This week’s book review is of British 1950’s sci-fi novel The Midwich Cuckoos. I came across a battered 1970’s edition of John Wyndham’s novel in the Ryedale Dog Rescue charity shop in March. I don’t usually read sci-fi, but I thought I’d give The Midwich Cuckoos a go. Sometimes the best reads happen by chance.
The premise of the plot is pretty simple. An alien craft lands near the sleepy English village of Midwich, rendering all it’s inhabitants unconscious. Apart from a few accidental deaths, people recover quickly, with seemingly no ill effects. However, this is just the start of a strange series of events that effects the entire village for years.

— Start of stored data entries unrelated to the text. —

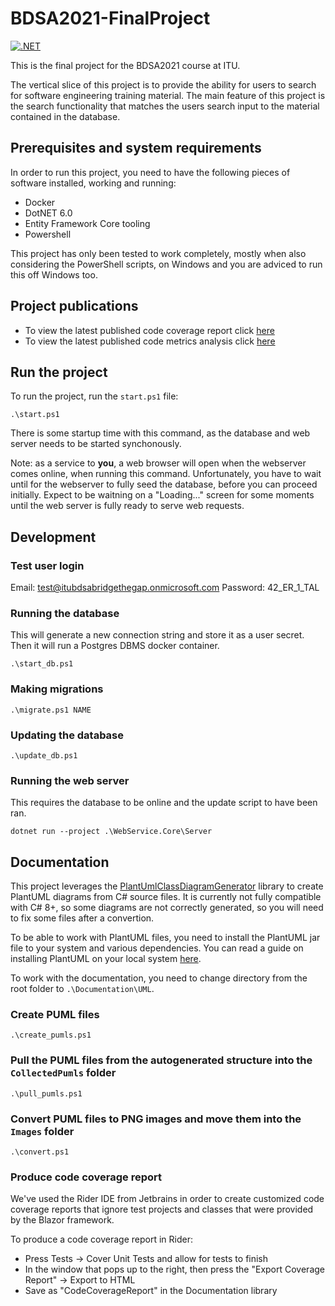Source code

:# BDSA2021-FinalProject

[![.NET](https://github.com/andreaswachs/BDSA2021-FinalProject/actions/workflows/unit_tests_on_push.yml/badge.svg)](https://github.com/andreaswachs/BDSA2021-FinalProject/actions/workflows/unit_tests_on_push.yml)

This is the final project for the BDSA2021 course at ITU.

The vertical slice of this project is to provide the ability for users to search for software engineering training material. The main feature of this project is the search functionality that matches the users search input to the material contained in the database.

## Prerequisites and system requirements

In order to run this project, you need to have the following pieces of software installed, working and running:

- Docker
- DotNET 6.0
- Entity Framework Core tooling
- Powershell

This project has only been tested to work completely, mostly when also considering the PowerShell scripts, on Windows and you are adviced to run this off Windows too.

## Project publications

- To view the latest published code coverage report click [here](https://andreaswachs.github.io/BDSA2021-FinalProject/Documentation/CodeCoverageReport.html)
- To view the latest published code metrics analysis click [here](https://andreaswachs.github.io/BDSA2021-FinalProject/Documentation/CodeMetrics.xlsx)

## Run the project

To run the project, run the `start.ps1` file:

```pwsh
.\start.ps1
```

There is some startup time with this command, as the database and web server needs to be started synchonously.

Note: as a service to **you**, a web browser will open when the webserver comes online, when running this command. Unfortunately, you have to wait until for the webserver to fully seed the database, before you can proceed initially. Expect to be waitning on a "Loading..." screen for some moments until the web server is fully ready to serve web requests.

## Development

### Test user login

Email: test@itubdsabridgethegap.onmicrosoft.com
Password: 42_ER_1_TAL

### Running the database

This will generate a new connection string and store it as a user secret. Then it will run a Postgres DBMS docker container.

```pwsh
.\start_db.ps1
```

### Making migrations

```pwsh
.\migrate.ps1 NAME
``` 

### Updating the database

```pwsh
.\update_db.ps1
```

### Running the web server

This requires the database to be online and the update script to have been ran.

```pwsh
dotnet run --project .\WebService.Core\Server
```

## Documentation

This project leverages the [PlantUmlClassDiagramGenerator](https://github.com/pierre3/PlantUmlClassDiagramGenerator) library to create PlantUML diagrams from C# source files.
It is currently not fully compatible with C# 8+, so some diagrams are not correctly generated, so you will need to fix some files after a convertion.

To be able to work with PlantUML files, you need to install the PlantUML jar file to your system and various dependencies. You can read a guide on installing PlantUML on your local system [here](https://plantuml.com/starting).

To work with the documentation, you need to change directory from the root folder to `.\Documentation\UML`.


### Create PUML files

```pwsh
.\create_pumls.ps1
```

### Pull the PUML files from the autogenerated structure into the `CollectedPumls` folder

```pwsh
.\pull_pumls.ps1
```

### Convert PUML files to PNG images and move them into the `Images` folder

```pwsh
.\convert.ps1
```

### Produce code coverage report

We've used the Rider IDE from Jetbrains in order to create customized code coverage reports that ignore test projects and classes that were provided by the Blazor framework.

To produce a code coverage report in Rider:

- Press Tests -> Cover Unit Tests and allow for tests to finish
- In the window that pops up to the right, then press the "Export Coverage Report" -> Export to HTML
- Save as "CodeCoverageReport" in the Documentation library
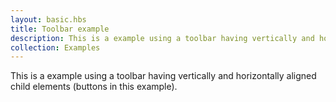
 ```yaml
---
layout: basic.hbs
title: Toolbar example
description: This is a example using a toolbar having vertically and horizontally aligned child elements.
collection: Examples
---
```


This is a example using a toolbar having vertically and horizontally aligned child elements (buttons in this example).
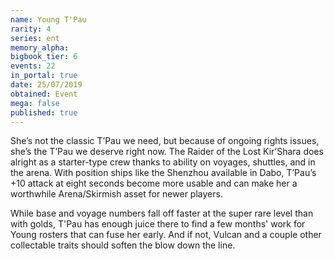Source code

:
 ```yaml
---
name: Young T'Pau
rarity: 4
series: ent
memory_alpha:
bigbook_tier: 6
events: 22
in_portal: true
date: 25/07/2019
obtained: Event
mega: false
published: true
---
```


She’s not the classic T’Pau we need, but because of ongoing rights issues, she’s the T’Pau we deserve right now. The Raider of the Lost Kir’Shara does alright as a starter-type crew thanks to ability on voyages, shuttles, and in the arena. With position ships like the Shenzhou available in Dabo, T’Pau’s +10 attack at eight seconds become more usable and can make her a worthwhile Arena/Skirmish asset for newer players.

While base and voyage numbers fall off faster at the super rare level than with golds, T'Pau has enough juice there to find a few months' work for Young rosters that can fuse her early. And if not, Vulcan and a couple other collectable traits should soften the blow down the line.
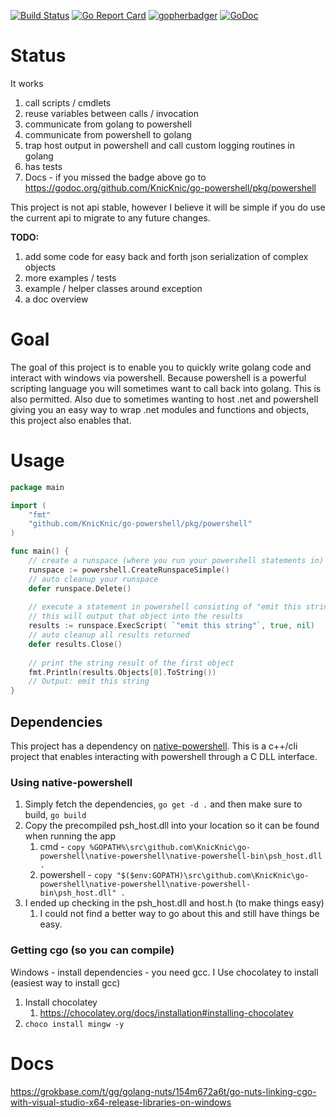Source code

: [![Build Status](https://dev.azure.com/oneeyedelf1/powershell.native/_apis/build/status/KnicKnic.go-powershell?branchName=master)](https://dev.azure.com/oneeyedelf1/powershell.native/_build/latest?definitionId=3&branchName=master)
[![Go Report Card](https://goreportcard.com/badge/github.com/KnicKnic/go-powershell)](https://goreportcard.com/report/github.com/KnicKnic/go-powershell)
[![gopherbadger](https://img.shields.io/badge/Go%20Coverage-99%25-brightgreen.svg?longCache=true&style=flat)](./scripts/code_coverage.ps1)
[![GoDoc](https://godoc.org/github.com/KnicKnic/go-powershell/pkg/powershell?status.svg)](https://godoc.org/github.com/KnicKnic/go-powershell/pkg/powershell)

# Status
It works
1. call scripts / cmdlets
1. reuse variables between calls / invocation
1. communicate from golang to powershell
1. communicate from powershell to golang
1. trap host output in powershell and call custom logging routines in golang
1. has tests
1. Docs - if you missed the badge above go to https://godoc.org/github.com/KnicKnic/go-powershell/pkg/powershell

This project is not api stable, however I believe it will be simple if you do use the current api to migrate to any future changes. 

**TODO:** 
1. add some code for easy back and forth json serialization of complex objects
2. more examples / tests
3. example / helper classes around exception
4. a doc overview

# Goal
The goal of this project is to enable you to quickly write golang code and interact with windows via powershell. Because powershell is a powerful scripting language you will sometimes want to call back into golang. This is also permitted. Also due to sometimes wanting to host .net and powershell giving you an easy way to wrap .net modules and functions and objects, this project also enables that.

# Usage
```go
package main

import (
	"fmt"
	"github.com/KnicKnic/go-powershell/pkg/powershell"
)

func main() {
	// create a runspace (where you run your powershell statements in)
	runspace := powershell.CreateRunspaceSimple()
	// auto cleanup your runspace
	defer runspace.Delete()
	
	// execute a statement in powershell consisting of "emit this string"
	// this will output that object into the results
	results := runspace.ExecScript( `"emit this string"`, true, nil)
	// auto cleanup all results returned
	defer results.Close()
	
	// print the string result of the first object
	fmt.Println(results.Objects[0].ToString())
	// Output: emit this string
}
```

## Dependencies
This project has a dependency on [native-powershell](https://github.com/KnicKnic/native-powershell). This is a c++/cli project that enables interacting with powershell through a C DLL interface.

### Using native-powershell
1. Simply fetch the dependencies, `go get -d .` and then make sure to build, `go build`
1. Copy the precompiled psh_host.dll into your location so it can be found when running the app
    1. cmd - `copy %GOPATH%\src\github.com\KnicKnic\go-powershell\native-powershell\native-powershell-bin\psh_host.dll .`
    1. powershell - `copy "$($env:GOPATH)\src\github.com\KnicKnic\go-powershell\native-powershell\native-powershell-bin\psh_host.dll" .`
1. I ended up checking in the psh_host.dll and host.h (to make things easy)
    1. I could not find a better way to go about this and still have things be easy.

### Getting cgo (so you can compile)
Windows - install dependencies - you need gcc. I Use chocolatey to install (easiest way to install gcc)

1. Install chocolatey
	1. https://chocolatey.org/docs/installation#installing-chocolatey
1. `choco install mingw -y`


# Docs
https://grokbase.com/t/gg/golang-nuts/154m672a6t/go-nuts-linking-cgo-with-visual-studio-x64-release-libraries-on-windows
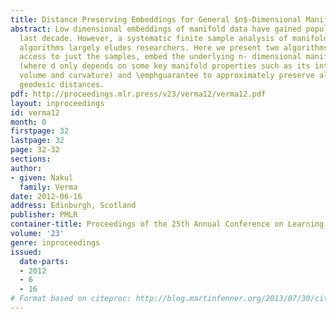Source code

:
 ```yaml
---
title: Distance Preserving Embeddings for General $n$-Dimensional Manifolds
abstract: Low dimensional embeddings of manifold data have gained popularity in the
  last decade. However, a systematic finite sample analysis of manifold embedding
  algorithms largely eludes researchers. Here we present two algorithms that, given
  access to just the samples, embed the underlying n- dimensional manifold into R^d
  (where d only depends on some key manifold properties such as its intrinsic dimension,
  volume and curvature) and \emphguarantee to approximately preserve all interpoint
  geodesic distances.
pdf: http://proceedings.mlr.press/v23/verma12/verma12.pdf
layout: inproceedings
id: verma12
month: 0
firstpage: 32
lastpage: 32
page: 32-32
sections: 
author:
- given: Nakul
  family: Verma
date: 2012-06-16
address: Edinburgh, Scotland
publisher: PMLR
container-title: Proceedings of the 25th Annual Conference on Learning Theory
volume: '23'
genre: inproceedings
issued:
  date-parts:
  - 2012
  - 6
  - 16
# Format based on citeproc: http://blog.martinfenner.org/2013/07/30/citeproc-yaml-for-bibliographies/
---
```

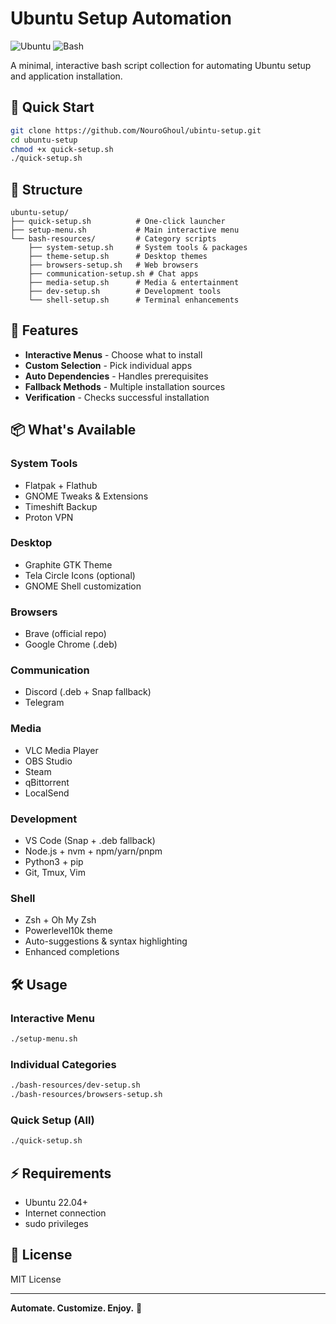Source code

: # Ubuntu Setup Automation

![Ubuntu](https://img.shields.io/badge/Ubuntu-22.04%2B-E95420?style=for-the-badge&logo=ubuntu&logoColor=white)
![Bash](https://img.shields.io/badge/Bash-Scripts-4EAA25?style=for-the-badge&logo=gnu-bash&logoColor=white)

A minimal, interactive bash script collection for automating Ubuntu setup and application installation.

## 🚀 Quick Start

```bash
git clone https://github.com/NouroGhoul/ubintu-setup.git
cd ubuntu-setup
chmod +x quick-setup.sh
./quick-setup.sh
```

## 📁 Structure

```
ubuntu-setup/
├── quick-setup.sh          # One-click launcher
├── setup-menu.sh           # Main interactive menu
└── bash-resources/         # Category scripts
    ├── system-setup.sh     # System tools & packages
    ├── theme-setup.sh      # Desktop themes
    ├── browsers-setup.sh   # Web browsers  
    ├── communication-setup.sh # Chat apps
    ├── media-setup.sh      # Media & entertainment
    ├── dev-setup.sh        # Development tools
    └── shell-setup.sh      # Terminal enhancements
```

## 🎯 Features

- **Interactive Menus** - Choose what to install
- **Custom Selection** - Pick individual apps
- **Auto Dependencies** - Handles prerequisites
- **Fallback Methods** - Multiple installation sources
- **Verification** - Checks successful installation

## 📦 What's Available

### System Tools
- Flatpak + Flathub
- GNOME Tweaks & Extensions  
- Timeshift Backup
- Proton VPN

### Desktop
- Graphite GTK Theme
- Tela Circle Icons (optional)
- GNOME Shell customization

### Browsers
- Brave (official repo)
- Google Chrome (.deb)

### Communication  
- Discord (.deb + Snap fallback)
- Telegram

### Media
- VLC Media Player
- OBS Studio
- Steam
- qBittorrent
- LocalSend

### Development
- VS Code (Snap + .deb fallback)
- Node.js + nvm + npm/yarn/pnpm
- Python3 + pip
- Git, Tmux, Vim

### Shell
- Zsh + Oh My Zsh
- Powerlevel10k theme
- Auto-suggestions & syntax highlighting
- Enhanced completions

## 🛠️ Usage

### Interactive Menu
```bash
./setup-menu.sh
```

### Individual Categories
```bash
./bash-resources/dev-setup.sh
./bash-resources/browsers-setup.sh
```

### Quick Setup (All)
```bash
./quick-setup.sh
```

## ⚡ Requirements

- Ubuntu 22.04+
- Internet connection
- sudo privileges

## 📄 License

MIT License

---

**Automate. Customize. Enjoy.** 🐧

I won’t spoil the plot for you, but the events of the story involve a struggle between the inhabitants of the village and invading aliens, with the usual dramatic conclusion. What I like about Wyndham’s novel is that the conflict is much more subtle and psychological than the usual run of 1950’s ‘robots with death rays’ stories. Wyndham raises some interesting questions about the limits of human intelligence and evolution. It’s a good story that makes you think, and they aren’t always easy to come by.
The Midwich Cuckoos is a fairly short book and the story moves along pretty quickly, even though the events take place over about ten years. At times the book seems a bit dated, which isn’t a problem if you approach it for what it is: a piece of groundbreaking sci-fi from 60 years ago. It also seems quite quaint at times: with its rural village setting it almost feels like an Agatha Christie novel with added spacemen.
On second thoughts though, this is one of it’s strengths. Midwich is an ordinary, actually very dull, place, and it’s this ordinariness that makes the growing horror of the situation seem worse. Faced with something literally out of this world, most villagers behave in a thoroughly civilised way. In the end it’s this approach that puts the world at risk, and only a violent conclusion is possible. I suppose it raises the question about whether it’s possible to adopt a humane approach to an inhuman species, who works to its own ruthless rules.
Despite it’s faults I enjoyed The Midwich Cuckoos. It reminded me of the almost cosy scares I got watching Dr Who as a kid.
If you fancy a shot at reading about Martians vs the Home Counties, why not give The Midwich Cuckoos a try. John Wyndham wrote several sci-fi novels along similar lines, the most famous probably being The Day of the Triffids. I enjoyed my trip back in time to face a possible version of our future, and found myself being entertained and challenged at the same time.